_Saved data entries_.
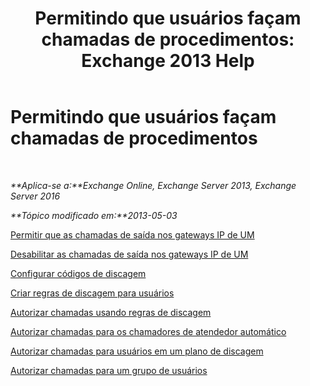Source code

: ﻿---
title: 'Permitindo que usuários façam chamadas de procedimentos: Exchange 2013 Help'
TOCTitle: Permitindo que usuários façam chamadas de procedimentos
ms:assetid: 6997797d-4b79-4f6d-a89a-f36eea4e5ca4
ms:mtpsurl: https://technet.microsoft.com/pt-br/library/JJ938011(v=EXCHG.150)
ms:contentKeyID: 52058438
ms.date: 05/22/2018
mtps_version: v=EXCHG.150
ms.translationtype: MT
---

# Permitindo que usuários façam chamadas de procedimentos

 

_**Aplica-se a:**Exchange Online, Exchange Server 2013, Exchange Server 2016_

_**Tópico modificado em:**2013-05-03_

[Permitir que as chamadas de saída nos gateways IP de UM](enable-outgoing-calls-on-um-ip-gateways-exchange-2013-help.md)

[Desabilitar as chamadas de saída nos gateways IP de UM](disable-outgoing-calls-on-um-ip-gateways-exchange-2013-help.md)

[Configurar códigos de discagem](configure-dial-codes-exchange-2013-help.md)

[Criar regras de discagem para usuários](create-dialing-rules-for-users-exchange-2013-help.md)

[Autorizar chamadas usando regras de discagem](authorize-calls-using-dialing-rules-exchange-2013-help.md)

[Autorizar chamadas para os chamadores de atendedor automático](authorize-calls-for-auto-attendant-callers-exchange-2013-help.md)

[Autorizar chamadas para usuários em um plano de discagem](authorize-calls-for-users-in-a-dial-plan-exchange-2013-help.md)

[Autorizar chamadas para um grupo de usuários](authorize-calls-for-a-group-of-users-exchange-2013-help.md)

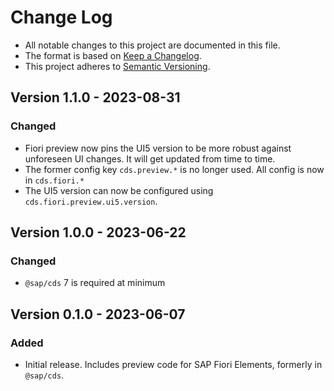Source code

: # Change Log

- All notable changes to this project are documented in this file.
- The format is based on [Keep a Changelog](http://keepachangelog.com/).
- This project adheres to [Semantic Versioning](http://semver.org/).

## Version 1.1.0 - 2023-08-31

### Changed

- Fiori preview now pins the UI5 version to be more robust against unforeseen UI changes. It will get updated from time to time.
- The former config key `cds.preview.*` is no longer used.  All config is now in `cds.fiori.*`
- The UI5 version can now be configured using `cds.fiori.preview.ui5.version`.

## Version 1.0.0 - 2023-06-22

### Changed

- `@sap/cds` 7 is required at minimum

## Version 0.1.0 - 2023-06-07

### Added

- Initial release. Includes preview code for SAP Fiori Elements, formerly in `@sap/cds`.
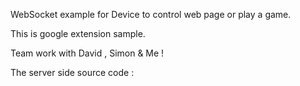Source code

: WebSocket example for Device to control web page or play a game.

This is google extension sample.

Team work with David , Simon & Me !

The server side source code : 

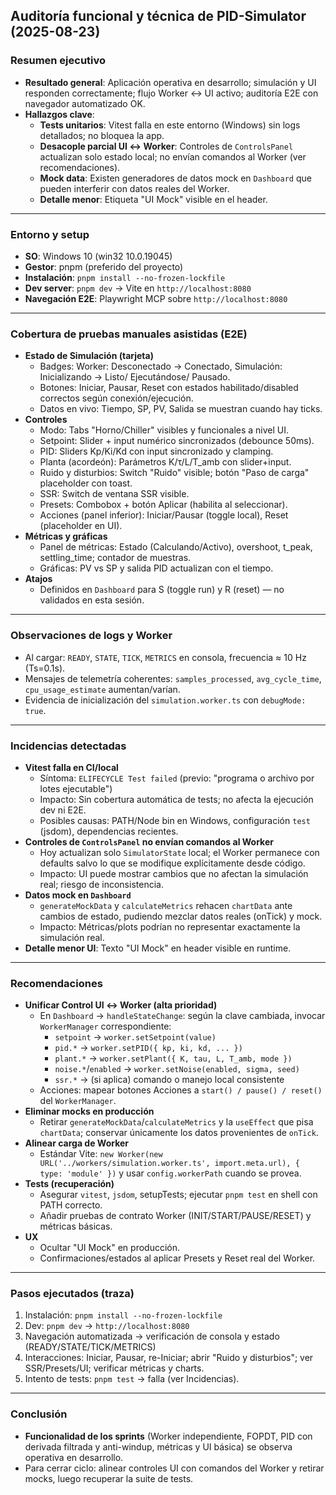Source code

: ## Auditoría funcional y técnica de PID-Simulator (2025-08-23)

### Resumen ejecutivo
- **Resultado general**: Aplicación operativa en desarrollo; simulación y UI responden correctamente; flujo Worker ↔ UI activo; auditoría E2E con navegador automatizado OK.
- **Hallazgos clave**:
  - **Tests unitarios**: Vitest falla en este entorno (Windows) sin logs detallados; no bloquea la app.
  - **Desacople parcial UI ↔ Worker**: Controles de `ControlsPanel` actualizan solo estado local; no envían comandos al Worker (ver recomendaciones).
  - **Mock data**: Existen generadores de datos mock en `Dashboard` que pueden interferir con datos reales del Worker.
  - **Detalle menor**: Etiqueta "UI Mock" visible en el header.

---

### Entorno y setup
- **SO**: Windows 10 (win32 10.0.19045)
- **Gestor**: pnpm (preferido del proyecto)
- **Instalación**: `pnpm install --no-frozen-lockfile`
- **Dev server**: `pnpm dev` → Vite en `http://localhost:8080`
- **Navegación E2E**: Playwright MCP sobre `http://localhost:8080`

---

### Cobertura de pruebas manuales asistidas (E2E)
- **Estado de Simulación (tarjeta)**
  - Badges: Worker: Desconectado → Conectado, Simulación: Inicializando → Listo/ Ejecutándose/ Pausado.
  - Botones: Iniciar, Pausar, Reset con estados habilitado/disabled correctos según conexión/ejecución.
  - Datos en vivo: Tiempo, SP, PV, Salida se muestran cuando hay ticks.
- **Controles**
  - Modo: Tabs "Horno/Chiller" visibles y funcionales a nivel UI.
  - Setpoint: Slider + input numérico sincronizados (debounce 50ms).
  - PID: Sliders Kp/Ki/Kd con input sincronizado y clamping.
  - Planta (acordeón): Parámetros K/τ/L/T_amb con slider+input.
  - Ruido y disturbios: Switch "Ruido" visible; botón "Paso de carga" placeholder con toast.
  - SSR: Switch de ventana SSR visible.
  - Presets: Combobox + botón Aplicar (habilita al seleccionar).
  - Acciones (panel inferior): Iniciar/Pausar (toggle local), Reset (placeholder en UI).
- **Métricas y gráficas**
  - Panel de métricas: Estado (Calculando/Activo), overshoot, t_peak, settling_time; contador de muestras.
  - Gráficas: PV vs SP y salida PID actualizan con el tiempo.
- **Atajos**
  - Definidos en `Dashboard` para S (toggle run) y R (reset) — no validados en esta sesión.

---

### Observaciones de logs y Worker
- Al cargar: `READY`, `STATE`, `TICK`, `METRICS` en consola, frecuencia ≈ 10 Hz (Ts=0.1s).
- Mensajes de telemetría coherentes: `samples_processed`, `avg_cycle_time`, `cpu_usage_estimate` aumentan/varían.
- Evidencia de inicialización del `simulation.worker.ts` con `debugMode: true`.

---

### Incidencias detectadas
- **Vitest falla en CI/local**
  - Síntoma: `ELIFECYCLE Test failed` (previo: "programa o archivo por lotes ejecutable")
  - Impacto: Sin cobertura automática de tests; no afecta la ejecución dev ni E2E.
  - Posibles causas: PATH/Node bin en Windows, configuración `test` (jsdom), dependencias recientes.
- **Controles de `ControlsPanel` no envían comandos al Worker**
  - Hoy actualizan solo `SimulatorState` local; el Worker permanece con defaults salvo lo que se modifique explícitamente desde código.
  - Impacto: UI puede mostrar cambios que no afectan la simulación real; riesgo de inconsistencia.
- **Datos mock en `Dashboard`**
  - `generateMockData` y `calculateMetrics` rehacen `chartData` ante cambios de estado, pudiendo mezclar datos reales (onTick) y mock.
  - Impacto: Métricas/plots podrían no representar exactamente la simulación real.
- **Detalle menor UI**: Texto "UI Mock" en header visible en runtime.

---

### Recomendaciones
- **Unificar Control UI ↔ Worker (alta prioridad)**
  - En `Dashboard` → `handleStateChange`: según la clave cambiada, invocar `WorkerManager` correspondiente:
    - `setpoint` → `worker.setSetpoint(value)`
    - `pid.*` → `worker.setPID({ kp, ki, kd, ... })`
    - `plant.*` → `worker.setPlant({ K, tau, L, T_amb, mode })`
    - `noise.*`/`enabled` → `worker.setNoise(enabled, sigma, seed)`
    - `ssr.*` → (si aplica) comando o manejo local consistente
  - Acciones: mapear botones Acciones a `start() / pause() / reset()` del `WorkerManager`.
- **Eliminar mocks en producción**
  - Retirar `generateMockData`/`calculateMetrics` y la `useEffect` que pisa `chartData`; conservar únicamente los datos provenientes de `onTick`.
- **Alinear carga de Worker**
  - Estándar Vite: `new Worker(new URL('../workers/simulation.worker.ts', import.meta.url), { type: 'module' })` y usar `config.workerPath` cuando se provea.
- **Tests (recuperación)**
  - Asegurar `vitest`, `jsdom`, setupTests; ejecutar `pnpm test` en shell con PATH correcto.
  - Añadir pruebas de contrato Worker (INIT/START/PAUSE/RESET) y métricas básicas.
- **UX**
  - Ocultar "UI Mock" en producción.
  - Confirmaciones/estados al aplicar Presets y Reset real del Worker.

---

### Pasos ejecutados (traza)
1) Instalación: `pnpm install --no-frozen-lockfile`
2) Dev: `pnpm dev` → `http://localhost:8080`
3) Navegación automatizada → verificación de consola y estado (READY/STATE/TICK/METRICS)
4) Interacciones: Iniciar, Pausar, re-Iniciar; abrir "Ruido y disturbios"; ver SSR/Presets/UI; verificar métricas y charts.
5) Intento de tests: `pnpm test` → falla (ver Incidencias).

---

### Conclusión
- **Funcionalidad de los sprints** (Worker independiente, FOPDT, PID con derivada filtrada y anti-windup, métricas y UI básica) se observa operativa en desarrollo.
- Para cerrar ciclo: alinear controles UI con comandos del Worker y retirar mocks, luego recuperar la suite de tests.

_Your objective_. Return a word-for-word copy of the lines above from the one holding "- Planta (acordeón): Parámetros" through the one holding "- **Métricas y gráficas**", with both of them included and nothing besides.

_Solution to the exercise_.
  - Planta (acordeón): Parámetros K/τ/L/T_amb con slider+input.
  - Ruido y disturbios: Switch "Ruido" visible; botón "Paso de carga" placeholder con toast.
  - SSR: Switch de ventana SSR visible.
  - Presets: Combobox + botón Aplicar (habilita al seleccionar).
  - Acciones (panel inferior): Iniciar/Pausar (toggle local), Reset (placeholder en UI).
- **Métricas y gráficas**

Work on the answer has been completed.